» THE PROBLEM: What number of lines in the records below hold the word "subsubsection"? Give that number alone.

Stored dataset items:
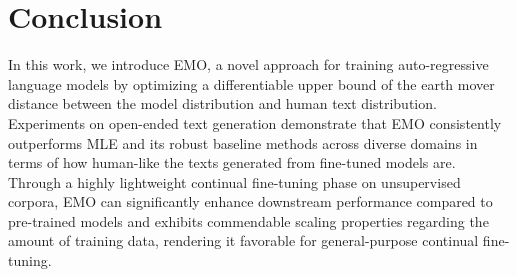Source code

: \section{Conclusion}
In this work, we introduce EMO, a novel approach for training auto-regressive language models by optimizing a differentiable upper bound of the earth mover distance between the model distribution and human text distribution. Experiments on open-ended text generation demonstrate that EMO consistently outperforms MLE and its robust baseline methods across diverse domains in terms of how human-like the texts generated from fine-tuned models are. 
Through a highly lightweight continual fine-tuning phase on unsupervised corpora, EMO can significantly enhance downstream performance compared to pre-trained models and exhibits commendable scaling properties regarding the amount of training data, rendering it favorable for general-purpose continual fine-tuning.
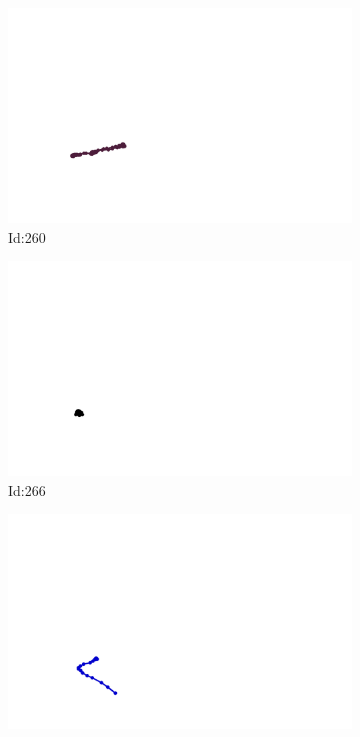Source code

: \documentclass[12pt,twoside]{report}
\begin{document}
\begin{figure}
\centering
\begin{subfigure}[b]{0.20\textwidth}
\centering
\includegraphics[width=\textwidth]{../../trajectories/260.png}
\caption{Id:260}
\end{subfigure}
\begin{subfigure}[b]{0.20\textwidth}
\centering
\includegraphics[width=\textwidth]{../../trajectories/266.png}
\caption{Id:266}
\end{subfigure}
\begin{subfigure}[b]{0.20\textwidth}
\centering
\includegraphics[width=\textwidth]{../../trajectories/270.png}

\end{subfigure}
\end{figure}
\end{document}
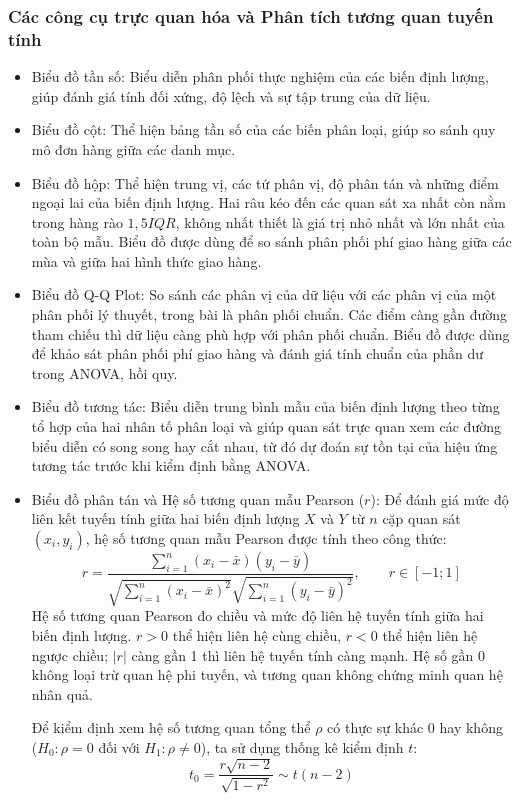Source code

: 	\subsubsection{Các công cụ trực quan hóa và Phân tích tương quan tuyến tính}
	
	\begin{itemize}
		\item Biểu đồ tần số: Biểu diễn phân phối thực nghiệm của các biến định lượng, giúp đánh giá tính đối xứng, độ lệch và sự tập trung của dữ liệu.
		\item Biểu đồ cột: Thể hiện bảng tần số của các biến phân loại, giúp so sánh quy mô đơn hàng giữa các danh mục.
		\item Biểu đồ hộp: Thể hiện trung vị, các tứ phân vị, độ phân tán và những điểm ngoại lai của biến định lượng. Hai râu kéo đến các quan sát xa nhất còn nằm trong hàng rào $1{,}5IQR$, không nhất thiết là giá trị nhỏ nhất và lớn nhất của toàn bộ mẫu. Biểu đồ được dùng để so sánh phân phối phí giao hàng giữa các mùa và giữa hai hình thức giao hàng.
		\item Biểu đồ Q-Q Plot: So sánh các phân vị của dữ liệu với các phân vị của một phân phối lý thuyết, trong bài là phân phối chuẩn. Các điểm càng gần đường tham chiếu thì dữ liệu càng phù hợp với phân phối chuẩn. Biểu đồ được dùng để khảo sát phân phối phí giao hàng và đánh giá tính chuẩn của phần dư trong ANOVA, hồi quy.
		\item Biểu đồ tương tác: Biểu diễn trung bình mẫu của biến định lượng theo từng tổ hợp của hai nhân tố phân loại và giúp quan sát trực quan xem các đường biểu diễn có song song hay cắt nhau, từ đó dự đoán sự tồn tại của hiệu ứng tương tác trước khi kiểm định bằng ANOVA.
		\item Biểu đồ phân tán và Hệ số tương quan mẫu Pearson ($r$): Để đánh giá mức độ liên kết tuyến tính giữa hai biến định lượng $X$ và $Y$ từ $n$ cặp quan sát $(x_i, y_i)$, hệ số tương quan mẫu Pearson được tính theo công thức:
		\begin{equation}
			r = \frac{\sum_{i=1}^{n} (x_i - \bar{x})(y_i - \bar{y})}{\sqrt{\sum_{i=1}^{n} (x_i - \bar{x})^2} \sqrt{\sum_{i=1}^{n} (y_i - \bar{y})^2}}, \qquad r \in [-1; 1]
		\end{equation}
		Hệ số tương quan Pearson đo chiều và mức độ liên hệ tuyến tính giữa hai biến định lượng. $r>0$ thể hiện liên hệ cùng chiều, $r<0$ thể hiện liên hệ ngược chiều; $|r|$ càng gần 1 thì liên hệ tuyến tính càng mạnh. Hệ số gần 0 không loại trừ quan hệ phi tuyến, và tương quan không chứng minh quan hệ nhân quả.
		
		Để kiểm định xem hệ số tương quan tổng thể $\rho$ có thực sự khác 0 hay không ($H_0: \rho = 0$ đối với $H_1: \rho \neq 0$), ta sử dụng thống kê kiểm định $t$:
		\begin{equation}
			t_0 = \frac{r\sqrt{n - 2}}{\sqrt{1 - r^2}} \sim t(n - 2)
		\end{equation}
	\end{itemize}
	
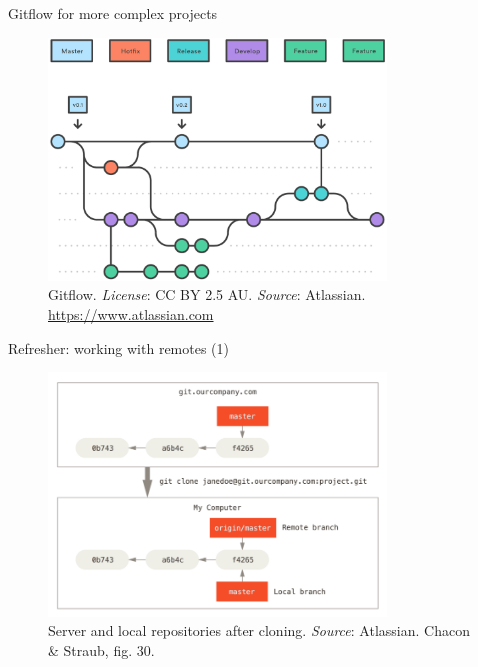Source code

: \documentclass[handout]{beamer}
\begin{document}
\begin{frame}{Gitflow for more complex projects}
\begin{figure}
	\includegraphics[width=0.8\textwidth]{figures/gitflow.pdf}
	\caption{Gitflow. \textit{License}: CC BY 2.5 AU. \textit{Source}: Atlassian. \href{https://www.atlassian.com/git/tutorials/comparing-workflows/gitflow-workflow}{https://www.atlassian.com}}
\end{figure}
\end{frame}

\begin{frame}{Refresher: working with remotes (1)}
\begin{figure}
	\includegraphics[width=0.8\textwidth]{figures/fig30_clone.png}
	\caption{Server and local repositories after cloning. \textit{Source}: Atlassian. Chacon \& Straub, fig. 30.}
\end{figure}
\end{frame}
\end{document}
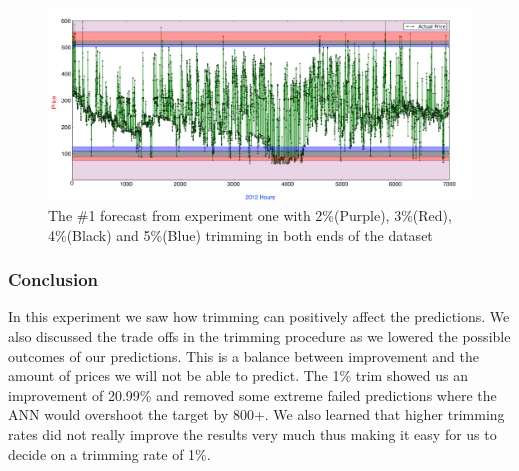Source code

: \begin{figure}[H]
\centering
\includegraphics[width=\linewidth]{billeder/PriceExperimentalAnalysis/restOfTrims.png}
\caption{The \#1 forecast from experiment one with 2\%(Purple), 3\%(Red), 4\%(Black) and 5\%(Blue) trimming in both ends of the dataset}
\label{fig:AllTrims}
\end{figure}

\begin{table}[H]
\centering  %
\caption{Trims} %
\label{table:Top10Trimming} %
\end{table}



\subsubsection{Conclusion}
In this experiment we saw how trimming can positively affect the predictions. We also discussed the trade offs in the trimming procedure as we lowered the possible outcomes of our predictions. This is a balance between improvement and the amount of prices we will not be able to predict. The 1\% trim showed us an improvement of 20.99\% and removed some extreme failed predictions where the ANN would overshoot the target by 800+. We also learned that higher trimming rates did not really improve the results very much thus making it easy for us to decide on a trimming rate of 1\%.

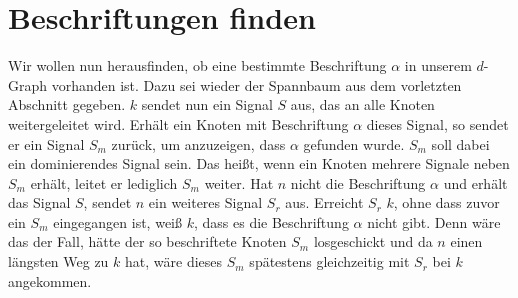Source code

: \documentclass[11pt]{article}
\begin{document}
\section{Beschriftungen finden}

Wir wollen nun herausfinden, ob eine bestimmte Beschriftung $\alpha$ in unserem $d$-Graph vorhanden ist. Dazu sei wieder der Spannbaum aus dem vorletzten Abschnitt gegeben. $k$ sendet nun ein Signal $S$ aus, das an alle Knoten weitergeleitet wird. Erhält ein Knoten mit Beschriftung $\alpha$ dieses Signal, so sendet er ein Signal $S_m$ zurück, um anzuzeigen, dass $\alpha$ gefunden wurde. $S_m$ soll dabei ein dominierendes Signal sein. Das heißt, wenn ein Knoten mehrere Signale neben $S_m$ erhält, leitet er lediglich $S_m$ weiter. Hat $n$ nicht die Beschriftung $\alpha$ und erhält das Signal $S$, sendet $n$ ein weiteres Signal $S_r$ aus. Erreicht $S_r$ $k$, ohne dass zuvor ein $S_m$ eingegangen ist, weiß $k$, dass es die Beschriftung $\alpha$ nicht gibt. Denn wäre das der Fall, hätte der so beschriftete Knoten $S_m$ losgeschickt und da $n$ einen längsten Weg zu $k$ hat, wäre dieses $S_m$ spätestens gleichzeitig mit $S_r$ bei $k$ angekommen.
\end{document}
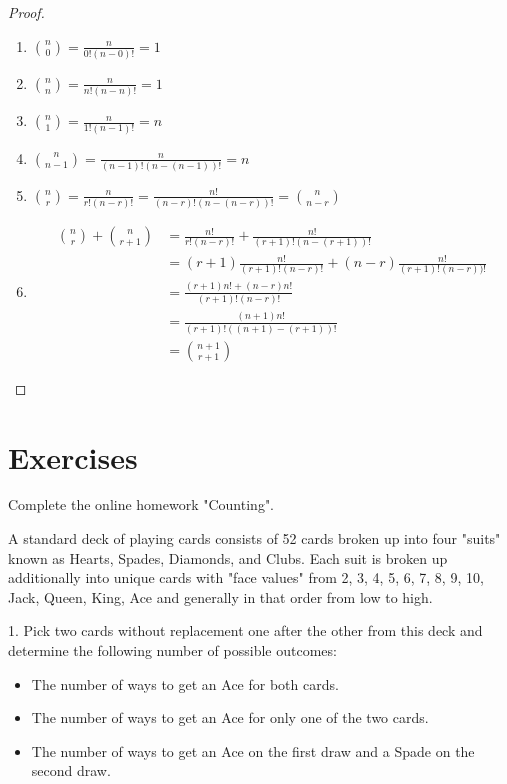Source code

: \documentclass[10pt,]{book}
\theoremstyle{plain}
\theoremstyle{definition}
\theoremstyle{definition}
\theoremstyle{definition}
\numberwithin{equation}{section}
\begin{document}
\begin{proof}\hypertarget{proof-9}{}

	\leavevmode%
\begin{enumerate}
\item\hypertarget{li-80}{}\(\binom{n}{0} = \frac{n}{0!(n-0)!} = 1\)%
\item\hypertarget{li-81}{}\(\binom{n}{n} = \frac{n}{n!(n-n)!} = 1\)%
\item\hypertarget{li-82}{}\(\binom{n}{1} = \frac{n}{1!(n-1)!} = n\)%
\item\hypertarget{li-83}{}\(\binom{n}{n-1} = \frac{n}{(n-1)!(n-(n-1))!} = n\)%
\item\hypertarget{li-84}{}\(\binom{n}{r} = \frac{n}{r!(n-r)!} = \frac{n!}{(n-r)!(n-(n-r))!} = \binom{n}{n-r}\)%
\item\hypertarget{li-85}{}\begin{align*}
\binom{n}{r} + \binom{n}{r+1} & = \frac{n!}{r!(n-r)!} + \frac{n!}{(r+1)!(n-(r+1))!}\\
 & = (r+1) \frac{n!}{(r+1)!(n-r)!} + (n-r) \frac{n!}{(r+1)!(n-r))!}\\
 & = \frac{(r+1) n! + (n-r)n!}{(r+1)!(n-r)!}\\
 & = \frac{(n+1) n!}{(r+1)!((n+1)-(r+1))!}\\
 & = \binom{n+1}{r+1}
\end{align*}%
\end{enumerate}

\end{proof}
\typeout{************************************************}
\typeout{************************************************}
\section[{Exercises}]{Exercises}\label{section-16}
Complete the online homework "Counting".%
\par

A standard deck of playing cards consists of 52 cards broken up into four "suits" known as Hearts, Spades, Diamonds, and Clubs. Each suit is broken up additionally into unique cards with "face values" from {2, 3, 4, 5, 6, 7, 8, 9, 10, Jack, Queen, King, Ace} and generally in that order from low to high.%
\par

1.  Pick two cards without replacement one after the other from this deck and determine the following number of possible outcomes:
\leavevmode%
\begin{itemize}[label=\textbullet]
\item{}The number of ways to get an Ace for both cards.%
\item{}The number of ways to get an Ace for only one of the two cards.%
\item{}The number of ways to get an Ace on the first draw and a Spade on the second draw.%
\end{itemize}
\end{document}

» FINAL ANSWER: 2